▶ What you should do:
Once you have read the entries below, give them all again without any difference.

▶ Supplied data:
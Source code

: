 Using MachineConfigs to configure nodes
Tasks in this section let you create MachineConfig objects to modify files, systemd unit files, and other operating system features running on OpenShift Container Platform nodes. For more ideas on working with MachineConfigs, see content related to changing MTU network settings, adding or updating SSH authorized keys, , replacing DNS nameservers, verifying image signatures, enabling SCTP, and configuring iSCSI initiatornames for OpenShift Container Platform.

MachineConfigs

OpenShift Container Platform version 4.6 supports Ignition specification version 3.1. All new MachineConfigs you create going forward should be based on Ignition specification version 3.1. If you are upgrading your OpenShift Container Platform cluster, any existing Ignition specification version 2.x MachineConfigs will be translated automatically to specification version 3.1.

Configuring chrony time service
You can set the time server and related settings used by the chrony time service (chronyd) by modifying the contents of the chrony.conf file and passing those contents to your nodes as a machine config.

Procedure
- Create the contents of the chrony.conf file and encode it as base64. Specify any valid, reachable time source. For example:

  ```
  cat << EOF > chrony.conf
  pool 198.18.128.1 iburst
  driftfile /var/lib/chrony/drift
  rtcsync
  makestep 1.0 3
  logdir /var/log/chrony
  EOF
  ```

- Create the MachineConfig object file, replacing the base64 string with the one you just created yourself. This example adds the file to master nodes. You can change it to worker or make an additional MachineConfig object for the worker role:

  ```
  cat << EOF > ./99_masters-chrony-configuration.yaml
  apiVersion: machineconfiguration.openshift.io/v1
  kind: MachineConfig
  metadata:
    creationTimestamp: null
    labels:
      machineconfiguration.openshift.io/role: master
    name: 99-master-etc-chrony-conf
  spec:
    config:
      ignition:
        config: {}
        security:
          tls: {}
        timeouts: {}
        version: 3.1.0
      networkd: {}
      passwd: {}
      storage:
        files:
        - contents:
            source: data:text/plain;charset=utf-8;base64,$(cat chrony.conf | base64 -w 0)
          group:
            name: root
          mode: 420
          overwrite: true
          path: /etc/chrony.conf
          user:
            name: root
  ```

▶ Solution:
Source code

: Using MachineConfigs to configure nodes
Tasks in this section let you create MachineConfig objects to modify files, systemd unit files, and other operating system features running on OpenShift Container Platform nodes. For more ideas on working with MachineConfigs, see content related to changing MTU network settings, adding or updating SSH authorized keys, , replacing DNS nameservers, verifying image signatures, enabling SCTP, and configuring iSCSI initiatornames for OpenShift Container Platform.

MachineConfigs

OpenShift Container Platform version 4.6 supports Ignition specification version 3.1. All new MachineConfigs you create going forward should be based on Ignition specification version 3.1. If you are upgrading your OpenShift Container Platform cluster, any existing Ignition specification version 2.x MachineConfigs will be translated automatically to specification version 3.1.

Configuring chrony time service
You can set the time server and related settings used by the chrony time service (chronyd) by modifying the contents of the chrony.conf file and passing those contents to your nodes as a machine config.

Procedure
- Create the contents of the chrony.conf file and encode it as base64. Specify any valid, reachable time source. For example:

  ```
  cat << EOF > chrony.conf
  pool 198.18.128.1 iburst
  driftfile /var/lib/chrony/drift
  rtcsync
  makestep 1.0 3
  logdir /var/log/chrony
  EOF
  ```

- Create the MachineConfig object file, replacing the base64 string with the one you just created yourself. This example adds the file to master nodes. You can change it to worker or make an additional MachineConfig object for the worker role:

  ```
  cat << EOF > ./99_masters-chrony-configuration.yaml
  apiVersion: machineconfiguration.openshift.io/v1
  kind: MachineConfig
  metadata:
    creationTimestamp: null
    labels:
      machineconfiguration.openshift.io/role: master
    name: 99-master-etc-chrony-conf
  spec:
    config:
      ignition:
        config: {}
        security:
          tls: {}
        timeouts: {}
        version: 3.1.0
      networkd: {}
      passwd: {}
      storage:
        files:
        - contents:
            source: data:text/plain;charset=utf-8;base64,$(cat chrony.conf | base64 -w 0)
          group:
            name: root
          mode: 420
          overwrite: true
          path: /etc/chrony.conf
          user:
            name: root
  ```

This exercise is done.